=== The input ===

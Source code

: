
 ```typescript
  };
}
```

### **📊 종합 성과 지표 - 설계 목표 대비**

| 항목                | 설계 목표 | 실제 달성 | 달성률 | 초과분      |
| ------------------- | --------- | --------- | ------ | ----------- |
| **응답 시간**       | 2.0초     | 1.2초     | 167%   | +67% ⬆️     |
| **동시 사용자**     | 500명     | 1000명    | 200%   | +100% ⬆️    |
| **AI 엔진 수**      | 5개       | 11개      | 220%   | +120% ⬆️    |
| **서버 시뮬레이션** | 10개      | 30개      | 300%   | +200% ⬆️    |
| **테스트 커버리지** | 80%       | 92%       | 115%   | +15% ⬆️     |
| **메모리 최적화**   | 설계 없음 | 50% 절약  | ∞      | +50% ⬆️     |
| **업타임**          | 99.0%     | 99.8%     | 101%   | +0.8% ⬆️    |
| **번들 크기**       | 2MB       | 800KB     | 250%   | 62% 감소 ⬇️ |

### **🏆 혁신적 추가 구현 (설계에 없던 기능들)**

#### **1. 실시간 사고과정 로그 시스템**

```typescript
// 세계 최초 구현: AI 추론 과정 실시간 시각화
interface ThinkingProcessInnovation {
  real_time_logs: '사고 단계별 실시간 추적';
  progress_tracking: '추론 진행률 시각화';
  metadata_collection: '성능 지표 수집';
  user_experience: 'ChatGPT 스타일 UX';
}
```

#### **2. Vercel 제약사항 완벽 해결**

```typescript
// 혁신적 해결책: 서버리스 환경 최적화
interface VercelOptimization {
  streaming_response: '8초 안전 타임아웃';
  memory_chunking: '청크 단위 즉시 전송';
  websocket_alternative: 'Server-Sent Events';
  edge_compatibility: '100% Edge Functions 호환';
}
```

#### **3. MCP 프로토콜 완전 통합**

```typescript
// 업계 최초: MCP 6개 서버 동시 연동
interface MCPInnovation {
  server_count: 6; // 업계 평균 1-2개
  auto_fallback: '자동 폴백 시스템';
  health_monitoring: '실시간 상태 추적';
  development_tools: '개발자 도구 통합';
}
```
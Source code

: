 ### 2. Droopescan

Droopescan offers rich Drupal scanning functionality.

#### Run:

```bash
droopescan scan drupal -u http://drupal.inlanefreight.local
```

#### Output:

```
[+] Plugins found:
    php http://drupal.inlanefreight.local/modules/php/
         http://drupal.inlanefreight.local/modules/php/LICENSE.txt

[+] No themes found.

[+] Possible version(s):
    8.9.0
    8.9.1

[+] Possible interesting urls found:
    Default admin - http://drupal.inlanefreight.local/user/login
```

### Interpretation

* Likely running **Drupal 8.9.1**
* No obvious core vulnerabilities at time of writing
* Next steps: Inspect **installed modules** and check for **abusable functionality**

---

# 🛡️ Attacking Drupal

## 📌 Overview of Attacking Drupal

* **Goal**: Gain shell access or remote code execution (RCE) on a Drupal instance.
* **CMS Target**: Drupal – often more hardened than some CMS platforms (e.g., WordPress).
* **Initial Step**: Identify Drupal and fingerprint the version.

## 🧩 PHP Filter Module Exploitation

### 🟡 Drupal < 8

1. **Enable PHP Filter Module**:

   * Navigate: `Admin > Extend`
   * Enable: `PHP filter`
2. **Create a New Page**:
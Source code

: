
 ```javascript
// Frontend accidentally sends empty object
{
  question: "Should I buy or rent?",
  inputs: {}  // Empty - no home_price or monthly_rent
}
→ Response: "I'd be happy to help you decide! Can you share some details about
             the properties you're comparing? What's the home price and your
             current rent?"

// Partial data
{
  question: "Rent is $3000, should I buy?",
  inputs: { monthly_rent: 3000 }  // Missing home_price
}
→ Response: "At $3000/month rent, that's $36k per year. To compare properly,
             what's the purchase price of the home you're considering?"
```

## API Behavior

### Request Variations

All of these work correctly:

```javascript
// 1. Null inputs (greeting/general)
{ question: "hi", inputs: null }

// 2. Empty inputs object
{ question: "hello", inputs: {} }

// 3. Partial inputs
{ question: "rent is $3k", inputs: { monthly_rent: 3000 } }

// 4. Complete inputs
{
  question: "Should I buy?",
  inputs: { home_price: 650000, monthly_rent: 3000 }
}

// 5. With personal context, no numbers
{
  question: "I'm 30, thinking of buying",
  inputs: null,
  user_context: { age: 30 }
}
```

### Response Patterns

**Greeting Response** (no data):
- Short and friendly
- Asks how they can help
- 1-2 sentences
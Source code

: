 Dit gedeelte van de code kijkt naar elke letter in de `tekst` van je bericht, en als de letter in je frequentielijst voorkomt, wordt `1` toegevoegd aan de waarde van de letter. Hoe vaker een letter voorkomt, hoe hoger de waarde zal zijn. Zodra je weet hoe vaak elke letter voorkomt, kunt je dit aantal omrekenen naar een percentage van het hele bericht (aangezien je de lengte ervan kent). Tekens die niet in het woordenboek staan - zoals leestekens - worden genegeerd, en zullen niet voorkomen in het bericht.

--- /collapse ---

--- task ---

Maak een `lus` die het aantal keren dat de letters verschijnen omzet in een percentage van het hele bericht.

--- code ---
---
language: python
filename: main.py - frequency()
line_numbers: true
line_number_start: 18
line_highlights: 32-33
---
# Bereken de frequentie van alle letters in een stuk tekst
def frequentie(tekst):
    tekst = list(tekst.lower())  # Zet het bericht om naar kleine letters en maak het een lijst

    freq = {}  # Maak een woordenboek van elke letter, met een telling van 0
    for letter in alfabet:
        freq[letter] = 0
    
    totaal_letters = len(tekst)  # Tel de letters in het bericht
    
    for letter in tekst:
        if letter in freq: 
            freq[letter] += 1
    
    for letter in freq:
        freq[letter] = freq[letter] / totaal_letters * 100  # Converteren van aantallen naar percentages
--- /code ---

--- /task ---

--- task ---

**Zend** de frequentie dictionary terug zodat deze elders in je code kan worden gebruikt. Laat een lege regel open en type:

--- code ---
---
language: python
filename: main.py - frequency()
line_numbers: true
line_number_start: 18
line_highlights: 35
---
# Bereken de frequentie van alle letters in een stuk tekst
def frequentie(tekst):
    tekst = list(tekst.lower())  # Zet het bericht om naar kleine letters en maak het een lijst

===

### Exercise objective
All of the entries must be quoted exactly; please include each one.

### Answer for this exercise
Source code

:
 ```typescript
  };
}
```

### **📊 종합 성과 지표 - 설계 목표 대비**

| 항목                | 설계 목표 | 실제 달성 | 달성률 | 초과분      |
| ------------------- | --------- | --------- | ------ | ----------- |
| **응답 시간**       | 2.0초     | 1.2초     | 167%   | +67% ⬆️     |
| **동시 사용자**     | 500명     | 1000명    | 200%   | +100% ⬆️    |
| **AI 엔진 수**      | 5개       | 11개      | 220%   | +120% ⬆️    |
| **서버 시뮬레이션** | 10개      | 30개      | 300%   | +200% ⬆️    |
| **테스트 커버리지** | 80%       | 92%       | 115%   | +15% ⬆️     |
| **메모리 최적화**   | 설계 없음 | 50% 절약  | ∞      | +50% ⬆️     |
| **업타임**          | 99.0%     | 99.8%     | 101%   | +0.8% ⬆️    |
| **번들 크기**       | 2MB       | 800KB     | 250%   | 62% 감소 ⬇️ |

### **🏆 혁신적 추가 구현 (설계에 없던 기능들)**

#### **1. 실시간 사고과정 로그 시스템**

```typescript
// 세계 최초 구현: AI 추론 과정 실시간 시각화
interface ThinkingProcessInnovation {
  real_time_logs: '사고 단계별 실시간 추적';
  progress_tracking: '추론 진행률 시각화';
  metadata_collection: '성능 지표 수집';
  user_experience: 'ChatGPT 스타일 UX';
}
```

#### **2. Vercel 제약사항 완벽 해결**

```typescript
// 혁신적 해결책: 서버리스 환경 최적화
interface VercelOptimization {
  streaming_response: '8초 안전 타임아웃';
  memory_chunking: '청크 단위 즉시 전송';
  websocket_alternative: 'Server-Sent Events';
  edge_compatibility: '100% Edge Functions 호환';
}
```

#### **3. MCP 프로토콜 완전 통합**

```typescript
// 업계 최초: MCP 6개 서버 동시 연동
interface MCPInnovation {
  server_count: 6; // 업계 평균 1-2개
  auto_fallback: '자동 폴백 시스템';
  health_monitoring: '실시간 상태 추적';
  development_tools: '개발자 도구 통합';
}
```
Source code

: ### 2. Droopescan

Droopescan offers rich Drupal scanning functionality.

#### Run:

```bash
droopescan scan drupal -u http://drupal.inlanefreight.local
```

#### Output:

```
[+] Plugins found:
    php http://drupal.inlanefreight.local/modules/php/
         http://drupal.inlanefreight.local/modules/php/LICENSE.txt

[+] No themes found.

[+] Possible version(s):
    8.9.0
    8.9.1

[+] Possible interesting urls found:
    Default admin - http://drupal.inlanefreight.local/user/login
```

### Interpretation

* Likely running **Drupal 8.9.1**
* No obvious core vulnerabilities at time of writing
* Next steps: Inspect **installed modules** and check for **abusable functionality**

---

# 🛡️ Attacking Drupal

## 📌 Overview of Attacking Drupal

* **Goal**: Gain shell access or remote code execution (RCE) on a Drupal instance.
* **CMS Target**: Drupal – often more hardened than some CMS platforms (e.g., WordPress).
* **Initial Step**: Identify Drupal and fingerprint the version.

## 🧩 PHP Filter Module Exploitation

### 🟡 Drupal < 8

1. **Enable PHP Filter Module**:

   * Navigate: `Admin > Extend`
   * Enable: `PHP filter`
2. **Create a New Page**:
Source code

:
 ```javascript
// Frontend accidentally sends empty object
{
  question: "Should I buy or rent?",
  inputs: {}  // Empty - no home_price or monthly_rent
}
→ Response: "I'd be happy to help you decide! Can you share some details about
             the properties you're comparing? What's the home price and your
             current rent?"

// Partial data
{
  question: "Rent is $3000, should I buy?",
  inputs: { monthly_rent: 3000 }  // Missing home_price
}
→ Response: "At $3000/month rent, that's $36k per year. To compare properly,
             what's the purchase price of the home you're considering?"
```

## API Behavior

### Request Variations

All of these work correctly:

```javascript
// 1. Null inputs (greeting/general)
{ question: "hi", inputs: null }

// 2. Empty inputs object
{ question: "hello", inputs: {} }

// 3. Partial inputs
{ question: "rent is $3k", inputs: { monthly_rent: 3000 } }

// 4. Complete inputs
{
  question: "Should I buy?",
  inputs: { home_price: 650000, monthly_rent: 3000 }
}

// 5. With personal context, no numbers
{
  question: "I'm 30, thinking of buying",
  inputs: null,
  user_context: { age: 30 }
}
```

### Response Patterns

**Greeting Response** (no data):
- Short and friendly
- Asks how they can help
- 1-2 sentences
Source code

: Dit gedeelte van de code kijkt naar elke letter in de `tekst` van je bericht, en als de letter in je frequentielijst voorkomt, wordt `1` toegevoegd aan de waarde van de letter. Hoe vaker een letter voorkomt, hoe hoger de waarde zal zijn. Zodra je weet hoe vaak elke letter voorkomt, kunt je dit aantal omrekenen naar een percentage van het hele bericht (aangezien je de lengte ervan kent). Tekens die niet in het woordenboek staan - zoals leestekens - worden genegeerd, en zullen niet voorkomen in het bericht.

--- /collapse ---

--- task ---

Maak een `lus` die het aantal keren dat de letters verschijnen omzet in een percentage van het hele bericht.

--- code ---
---
language: python
filename: main.py - frequency()
line_numbers: true
line_number_start: 18
line_highlights: 32-33
---
# Bereken de frequentie van alle letters in een stuk tekst
def frequentie(tekst):
    tekst = list(tekst.lower())  # Zet het bericht om naar kleine letters en maak het een lijst

    freq = {}  # Maak een woordenboek van elke letter, met een telling van 0
    for letter in alfabet:
        freq[letter] = 0
    
    totaal_letters = len(tekst)  # Tel de letters in het bericht
    
    for letter in tekst:
        if letter in freq: 
            freq[letter] += 1
    
    for letter in freq:
        freq[letter] = freq[letter] / totaal_letters * 100  # Converteren van aantallen naar percentages
--- /code ---

--- /task ---

--- task ---

**Zend** de frequentie dictionary terug zodat deze elders in je code kan worden gebruikt. Laat een lege regel open en type:

--- code ---
---
language: python
filename: main.py - frequency()
line_numbers: true
line_number_start: 18
line_highlights: 35
---
# Bereken de frequentie van alle letters in een stuk tekst
def frequentie(tekst):
    tekst = list(tekst.lower())  # Zet het bericht om naar kleine letters en maak het een lijst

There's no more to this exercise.